(Records drawn from a dataset)
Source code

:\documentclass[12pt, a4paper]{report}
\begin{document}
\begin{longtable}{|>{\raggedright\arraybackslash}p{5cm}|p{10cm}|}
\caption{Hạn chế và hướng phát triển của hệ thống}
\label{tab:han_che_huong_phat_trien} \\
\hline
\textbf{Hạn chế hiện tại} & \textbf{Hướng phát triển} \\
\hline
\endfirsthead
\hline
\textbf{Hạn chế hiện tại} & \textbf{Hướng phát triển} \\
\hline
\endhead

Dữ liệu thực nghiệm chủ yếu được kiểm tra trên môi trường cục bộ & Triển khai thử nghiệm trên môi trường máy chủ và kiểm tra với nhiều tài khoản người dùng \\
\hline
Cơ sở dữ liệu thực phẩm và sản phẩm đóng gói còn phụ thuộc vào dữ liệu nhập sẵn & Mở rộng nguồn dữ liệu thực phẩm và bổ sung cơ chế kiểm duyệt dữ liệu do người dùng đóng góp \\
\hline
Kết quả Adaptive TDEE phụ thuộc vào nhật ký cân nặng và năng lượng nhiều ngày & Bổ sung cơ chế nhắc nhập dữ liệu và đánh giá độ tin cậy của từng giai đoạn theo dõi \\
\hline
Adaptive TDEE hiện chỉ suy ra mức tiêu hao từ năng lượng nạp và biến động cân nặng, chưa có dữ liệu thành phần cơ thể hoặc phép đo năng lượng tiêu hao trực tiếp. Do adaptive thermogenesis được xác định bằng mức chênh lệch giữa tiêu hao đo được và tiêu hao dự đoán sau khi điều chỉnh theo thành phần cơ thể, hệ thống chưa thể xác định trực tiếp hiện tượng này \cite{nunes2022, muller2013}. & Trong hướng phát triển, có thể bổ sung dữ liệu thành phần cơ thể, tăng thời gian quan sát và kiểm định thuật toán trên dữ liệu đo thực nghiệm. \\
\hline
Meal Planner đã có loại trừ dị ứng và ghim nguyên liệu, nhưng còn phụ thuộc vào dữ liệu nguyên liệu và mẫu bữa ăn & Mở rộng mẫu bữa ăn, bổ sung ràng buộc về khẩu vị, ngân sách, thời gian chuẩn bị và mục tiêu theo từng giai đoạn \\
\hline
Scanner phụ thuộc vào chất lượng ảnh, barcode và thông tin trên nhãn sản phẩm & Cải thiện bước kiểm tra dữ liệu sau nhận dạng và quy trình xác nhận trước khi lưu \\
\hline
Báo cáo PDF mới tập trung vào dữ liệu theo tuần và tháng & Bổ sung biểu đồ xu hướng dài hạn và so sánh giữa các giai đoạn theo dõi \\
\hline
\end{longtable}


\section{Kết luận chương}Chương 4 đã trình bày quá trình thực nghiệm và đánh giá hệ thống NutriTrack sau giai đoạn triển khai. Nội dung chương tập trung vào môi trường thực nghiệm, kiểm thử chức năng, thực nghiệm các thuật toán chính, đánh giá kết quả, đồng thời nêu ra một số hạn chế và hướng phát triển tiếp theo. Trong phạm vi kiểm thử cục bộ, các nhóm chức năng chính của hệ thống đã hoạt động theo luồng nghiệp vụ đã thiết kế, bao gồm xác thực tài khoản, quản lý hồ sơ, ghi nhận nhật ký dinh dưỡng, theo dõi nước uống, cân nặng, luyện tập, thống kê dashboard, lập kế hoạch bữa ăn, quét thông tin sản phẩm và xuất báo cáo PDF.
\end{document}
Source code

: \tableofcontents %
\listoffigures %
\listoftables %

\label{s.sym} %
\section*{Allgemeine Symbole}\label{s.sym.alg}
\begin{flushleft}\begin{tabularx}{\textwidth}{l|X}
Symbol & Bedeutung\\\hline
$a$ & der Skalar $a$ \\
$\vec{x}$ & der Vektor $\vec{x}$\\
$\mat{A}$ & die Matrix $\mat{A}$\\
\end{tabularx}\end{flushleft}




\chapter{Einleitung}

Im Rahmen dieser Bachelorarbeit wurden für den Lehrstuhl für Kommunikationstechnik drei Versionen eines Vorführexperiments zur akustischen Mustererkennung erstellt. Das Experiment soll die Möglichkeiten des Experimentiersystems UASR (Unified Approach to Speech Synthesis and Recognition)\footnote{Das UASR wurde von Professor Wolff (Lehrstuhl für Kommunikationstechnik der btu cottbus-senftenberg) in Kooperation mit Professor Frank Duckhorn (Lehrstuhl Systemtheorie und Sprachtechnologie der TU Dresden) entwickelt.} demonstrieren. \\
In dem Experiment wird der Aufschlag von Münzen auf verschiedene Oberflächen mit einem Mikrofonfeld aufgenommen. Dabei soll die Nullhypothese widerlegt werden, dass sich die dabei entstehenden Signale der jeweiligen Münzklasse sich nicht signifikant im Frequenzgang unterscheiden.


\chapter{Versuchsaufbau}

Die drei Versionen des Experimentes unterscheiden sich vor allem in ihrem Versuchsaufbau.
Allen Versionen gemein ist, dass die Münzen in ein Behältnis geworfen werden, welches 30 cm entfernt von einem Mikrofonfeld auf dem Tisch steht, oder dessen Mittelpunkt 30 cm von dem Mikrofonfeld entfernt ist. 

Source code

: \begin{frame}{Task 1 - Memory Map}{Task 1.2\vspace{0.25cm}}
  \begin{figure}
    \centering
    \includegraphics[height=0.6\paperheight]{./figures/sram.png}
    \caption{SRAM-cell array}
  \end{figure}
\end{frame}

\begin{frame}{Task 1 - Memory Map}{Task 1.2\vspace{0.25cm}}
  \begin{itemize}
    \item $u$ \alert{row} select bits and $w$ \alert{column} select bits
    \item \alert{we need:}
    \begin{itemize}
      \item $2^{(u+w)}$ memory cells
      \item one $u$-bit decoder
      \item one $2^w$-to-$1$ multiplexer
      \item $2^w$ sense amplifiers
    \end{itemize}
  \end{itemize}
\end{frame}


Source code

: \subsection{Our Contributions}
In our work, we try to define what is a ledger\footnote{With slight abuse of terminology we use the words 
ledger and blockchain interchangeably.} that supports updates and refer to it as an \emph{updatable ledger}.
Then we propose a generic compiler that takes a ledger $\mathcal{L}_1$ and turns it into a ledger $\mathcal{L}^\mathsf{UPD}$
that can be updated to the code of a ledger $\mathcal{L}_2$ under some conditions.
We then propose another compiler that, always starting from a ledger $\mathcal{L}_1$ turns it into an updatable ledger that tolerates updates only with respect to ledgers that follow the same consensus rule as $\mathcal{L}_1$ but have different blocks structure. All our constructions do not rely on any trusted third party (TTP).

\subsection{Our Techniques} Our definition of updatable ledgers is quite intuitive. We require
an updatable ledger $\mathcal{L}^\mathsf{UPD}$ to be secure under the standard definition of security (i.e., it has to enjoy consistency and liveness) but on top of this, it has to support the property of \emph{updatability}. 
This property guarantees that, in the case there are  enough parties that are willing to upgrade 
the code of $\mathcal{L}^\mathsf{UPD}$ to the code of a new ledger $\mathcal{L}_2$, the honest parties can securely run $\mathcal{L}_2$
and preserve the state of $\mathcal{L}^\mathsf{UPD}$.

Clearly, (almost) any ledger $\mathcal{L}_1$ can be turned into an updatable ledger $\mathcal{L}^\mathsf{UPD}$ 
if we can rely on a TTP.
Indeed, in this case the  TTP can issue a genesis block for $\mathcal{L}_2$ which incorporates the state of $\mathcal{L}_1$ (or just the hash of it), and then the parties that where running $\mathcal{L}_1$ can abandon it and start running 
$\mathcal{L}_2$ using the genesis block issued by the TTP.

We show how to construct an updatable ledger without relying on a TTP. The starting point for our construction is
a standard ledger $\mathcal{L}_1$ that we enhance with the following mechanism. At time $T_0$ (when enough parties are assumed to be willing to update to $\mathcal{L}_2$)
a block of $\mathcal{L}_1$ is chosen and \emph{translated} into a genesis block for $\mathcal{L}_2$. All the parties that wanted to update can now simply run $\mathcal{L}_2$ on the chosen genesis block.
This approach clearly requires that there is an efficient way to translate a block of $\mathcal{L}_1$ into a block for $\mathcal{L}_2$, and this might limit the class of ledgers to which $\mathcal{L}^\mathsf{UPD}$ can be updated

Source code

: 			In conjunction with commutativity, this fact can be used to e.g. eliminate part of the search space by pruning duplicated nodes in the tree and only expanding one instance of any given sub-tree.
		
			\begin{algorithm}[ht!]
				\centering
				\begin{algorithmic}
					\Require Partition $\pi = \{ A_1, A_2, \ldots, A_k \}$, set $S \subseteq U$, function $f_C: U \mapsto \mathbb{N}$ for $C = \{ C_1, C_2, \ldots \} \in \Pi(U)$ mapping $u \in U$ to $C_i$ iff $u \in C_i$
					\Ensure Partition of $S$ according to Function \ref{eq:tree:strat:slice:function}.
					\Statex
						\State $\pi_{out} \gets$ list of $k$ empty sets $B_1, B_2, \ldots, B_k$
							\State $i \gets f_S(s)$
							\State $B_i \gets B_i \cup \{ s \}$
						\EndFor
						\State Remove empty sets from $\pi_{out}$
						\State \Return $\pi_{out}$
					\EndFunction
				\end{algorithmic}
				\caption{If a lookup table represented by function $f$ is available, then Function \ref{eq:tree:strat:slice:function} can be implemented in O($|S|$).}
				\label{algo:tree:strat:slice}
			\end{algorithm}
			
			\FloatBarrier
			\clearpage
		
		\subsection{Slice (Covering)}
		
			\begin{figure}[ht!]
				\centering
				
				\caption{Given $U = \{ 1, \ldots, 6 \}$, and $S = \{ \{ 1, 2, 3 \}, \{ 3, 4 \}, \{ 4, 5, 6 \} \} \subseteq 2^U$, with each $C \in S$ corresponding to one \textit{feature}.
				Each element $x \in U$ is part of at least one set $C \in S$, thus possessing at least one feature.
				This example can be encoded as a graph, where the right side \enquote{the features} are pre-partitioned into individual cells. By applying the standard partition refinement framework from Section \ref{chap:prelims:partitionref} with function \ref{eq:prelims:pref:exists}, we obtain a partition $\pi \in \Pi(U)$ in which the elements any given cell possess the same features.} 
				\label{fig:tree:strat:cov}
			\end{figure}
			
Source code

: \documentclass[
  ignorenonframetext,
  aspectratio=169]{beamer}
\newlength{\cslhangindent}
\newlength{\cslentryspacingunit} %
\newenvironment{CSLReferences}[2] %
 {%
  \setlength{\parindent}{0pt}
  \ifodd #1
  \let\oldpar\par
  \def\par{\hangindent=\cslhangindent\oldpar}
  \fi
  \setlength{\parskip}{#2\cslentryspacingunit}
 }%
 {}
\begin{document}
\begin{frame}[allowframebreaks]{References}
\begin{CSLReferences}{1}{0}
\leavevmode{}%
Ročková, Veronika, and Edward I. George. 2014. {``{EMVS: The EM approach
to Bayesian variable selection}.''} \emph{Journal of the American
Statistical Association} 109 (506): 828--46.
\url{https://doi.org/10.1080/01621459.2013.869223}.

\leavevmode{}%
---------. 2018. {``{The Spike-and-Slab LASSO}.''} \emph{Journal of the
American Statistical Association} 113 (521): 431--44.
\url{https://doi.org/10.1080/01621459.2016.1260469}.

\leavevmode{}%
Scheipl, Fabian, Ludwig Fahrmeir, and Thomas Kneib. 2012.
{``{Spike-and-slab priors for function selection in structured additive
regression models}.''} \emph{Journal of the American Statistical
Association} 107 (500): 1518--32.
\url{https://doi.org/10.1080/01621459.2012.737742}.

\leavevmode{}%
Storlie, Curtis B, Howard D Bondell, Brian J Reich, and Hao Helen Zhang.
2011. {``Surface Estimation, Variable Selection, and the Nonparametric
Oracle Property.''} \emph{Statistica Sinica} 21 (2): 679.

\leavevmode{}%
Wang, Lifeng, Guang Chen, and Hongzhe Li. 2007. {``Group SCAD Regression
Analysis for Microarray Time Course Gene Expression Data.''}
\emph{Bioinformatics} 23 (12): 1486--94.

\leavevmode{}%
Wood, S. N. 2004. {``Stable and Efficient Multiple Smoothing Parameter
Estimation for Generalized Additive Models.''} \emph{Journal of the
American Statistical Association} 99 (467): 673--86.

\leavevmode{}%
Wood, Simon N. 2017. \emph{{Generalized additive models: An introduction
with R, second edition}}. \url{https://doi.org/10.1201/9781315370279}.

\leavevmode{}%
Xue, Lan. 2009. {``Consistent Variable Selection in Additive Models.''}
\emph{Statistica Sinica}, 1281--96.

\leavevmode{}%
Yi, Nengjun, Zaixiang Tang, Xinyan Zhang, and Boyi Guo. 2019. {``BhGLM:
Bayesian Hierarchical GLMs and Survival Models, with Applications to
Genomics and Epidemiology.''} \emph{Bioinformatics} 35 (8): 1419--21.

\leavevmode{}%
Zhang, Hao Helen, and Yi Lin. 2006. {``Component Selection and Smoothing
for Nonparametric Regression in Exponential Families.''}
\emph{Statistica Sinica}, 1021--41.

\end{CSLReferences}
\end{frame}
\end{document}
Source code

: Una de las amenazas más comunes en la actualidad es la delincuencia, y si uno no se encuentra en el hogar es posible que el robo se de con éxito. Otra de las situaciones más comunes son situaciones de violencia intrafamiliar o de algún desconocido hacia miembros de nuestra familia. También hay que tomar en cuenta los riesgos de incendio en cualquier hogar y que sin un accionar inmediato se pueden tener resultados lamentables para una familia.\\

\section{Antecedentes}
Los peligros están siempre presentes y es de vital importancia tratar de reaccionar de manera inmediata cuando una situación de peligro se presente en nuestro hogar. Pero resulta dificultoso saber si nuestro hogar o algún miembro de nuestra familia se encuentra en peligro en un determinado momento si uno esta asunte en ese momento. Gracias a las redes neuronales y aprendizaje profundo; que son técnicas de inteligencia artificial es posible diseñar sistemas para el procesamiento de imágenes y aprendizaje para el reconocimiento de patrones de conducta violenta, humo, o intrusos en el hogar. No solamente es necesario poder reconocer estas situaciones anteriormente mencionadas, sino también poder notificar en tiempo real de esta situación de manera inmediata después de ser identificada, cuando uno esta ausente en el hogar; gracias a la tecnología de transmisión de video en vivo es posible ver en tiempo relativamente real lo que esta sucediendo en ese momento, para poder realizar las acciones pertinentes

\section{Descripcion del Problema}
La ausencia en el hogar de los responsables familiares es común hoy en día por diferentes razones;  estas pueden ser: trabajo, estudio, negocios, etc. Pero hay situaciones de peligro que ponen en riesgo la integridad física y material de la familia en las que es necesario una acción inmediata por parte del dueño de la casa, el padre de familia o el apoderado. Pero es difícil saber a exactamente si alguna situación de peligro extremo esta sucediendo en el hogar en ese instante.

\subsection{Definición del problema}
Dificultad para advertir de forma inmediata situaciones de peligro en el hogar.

Problem to work on:
"nhập" is the word to look for; copy every line of the data that has it.

Task solution:
Cơ sở dữ liệu thực phẩm và sản phẩm đóng gói còn phụ thuộc vào dữ liệu nhập sẵn & Mở rộng nguồn dữ liệu thực phẩm và bổ sung cơ chế kiểm duyệt dữ liệu do người dùng đóng góp \\
Kết quả Adaptive TDEE phụ thuộc vào nhật ký cân nặng và năng lượng nhiều ngày & Bổ sung cơ chế nhắc nhập dữ liệu và đánh giá độ tin cậy của từng giai đoạn theo dõi \\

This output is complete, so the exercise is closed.